╔══
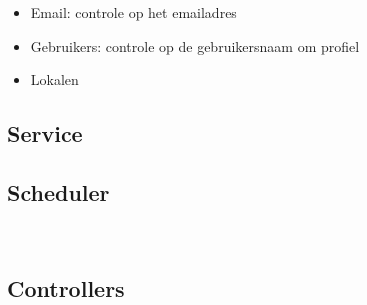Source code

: \begin{itemize}
	\item Email: controle op het emailadres
	\item Gebruikers: controle op de gebruikersnaam om profiel
	\item Lokalen
\end{itemize}

\subsection{Service}
\label{subsec:controllers}
\subsection{Scheduler}
\label{subsec:controllers}\\
\subsection{Controllers}
\label{subsec:controllers}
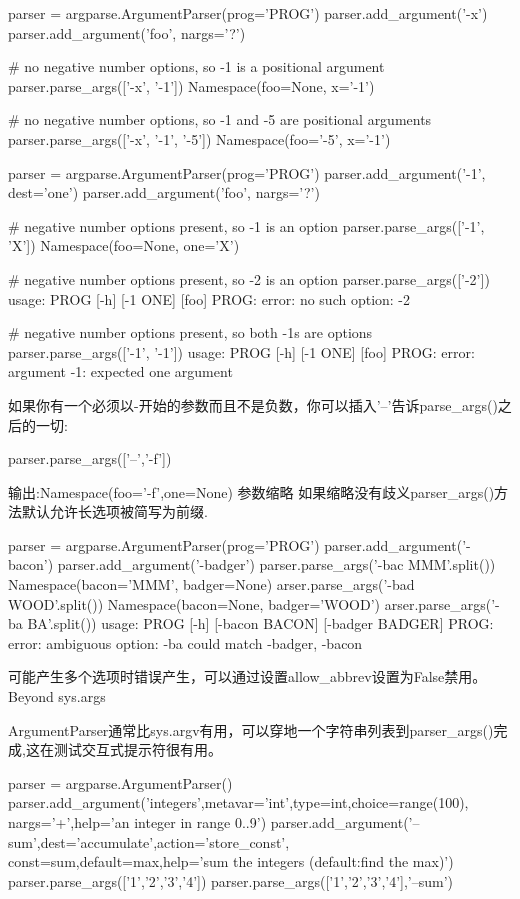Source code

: \begin{python}
parser = argparse.ArgumentParser(prog='PROG')
parser.add_argument('-x')
parser.add_argument('foo', nargs='?')

# no negative number options, so -1 is a positional argument
parser.parse_args(['-x', '-1'])
Namespace(foo=None, x='-1')

# no negative number options, so -1 and -5 are positional arguments
parser.parse_args(['-x', '-1', '-5'])
Namespace(foo='-5', x='-1')

parser = argparse.ArgumentParser(prog='PROG')
parser.add_argument('-1', dest='one')
parser.add_argument('foo', nargs='?')

# negative number options present, so -1 is an option
parser.parse_args(['-1', 'X'])
Namespace(foo=None, one='X')

# negative number options present, so -2 is an option
parser.parse_args(['-2'])
usage: PROG [-h] [-1 ONE] [foo]
PROG: error: no such option: -2

# negative number options present, so both -1s are options
parser.parse_args(['-1', '-1'])
usage: PROG [-h] [-1 ONE] [foo]
PROG: error: argument -1: expected one argument
\end{python}
如果你有一个必须以-开始的参数而且不是负数，你可以插入'--'告诉parse\_args()之后的一切:
\begin{python}
parser.parse_args(['--','-f'])
\end{python}
输出:Namespace(foo='-f',one=None)
参数缩略
如果缩略没有歧义parser\_args()方法默认允许长选项被简写为前缀.
\begin{python}
parser = argparse.ArgumentParser(prog='PROG')
parser.add_argument('-bacon')
parser.add_argument('-badger')
parser.parse_args('-bac MMM'.split())
Namespace(bacon='MMM', badger=None)
arser.parse_args('-bad WOOD'.split())
Namespace(bacon=None, badger='WOOD')
arser.parse_args('-ba BA'.split())
usage: PROG [-h] [-bacon BACON] [-badger BADGER]
PROG: error: ambiguous option: -ba could match -badger, -bacon
\end{python}
可能产生多个选项时错误产生，可以通过设置allow\_abbrev设置为False禁用。
Beyond sys.args\par
ArgumentParser通常比sys.argv有用，可以穿地一个字符串列表到parser\_args()完成,这在测试交互式提示符很有用。
\begin{python}
parser = argparse.ArgumentParser()
parser.add_argument('integers',metavar='int',type=int,choice=range(100),
nargs='+',help='an integer in range 0..9')
parser.add_argument('--sum',dest='accumulate',action='store_const',
const=sum,default=max,help='sum the integers (default:find the max)')
parser.parse_args(['1','2','3','4'])
parser.parse_args(['1','2','3','4'],'--sum')
\end{python}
╚══
_PROBLEM STATEMENT_
Report the number of lines in the listing that hold the string "None", and nothing else.

_SOLVED PROBLEM_
5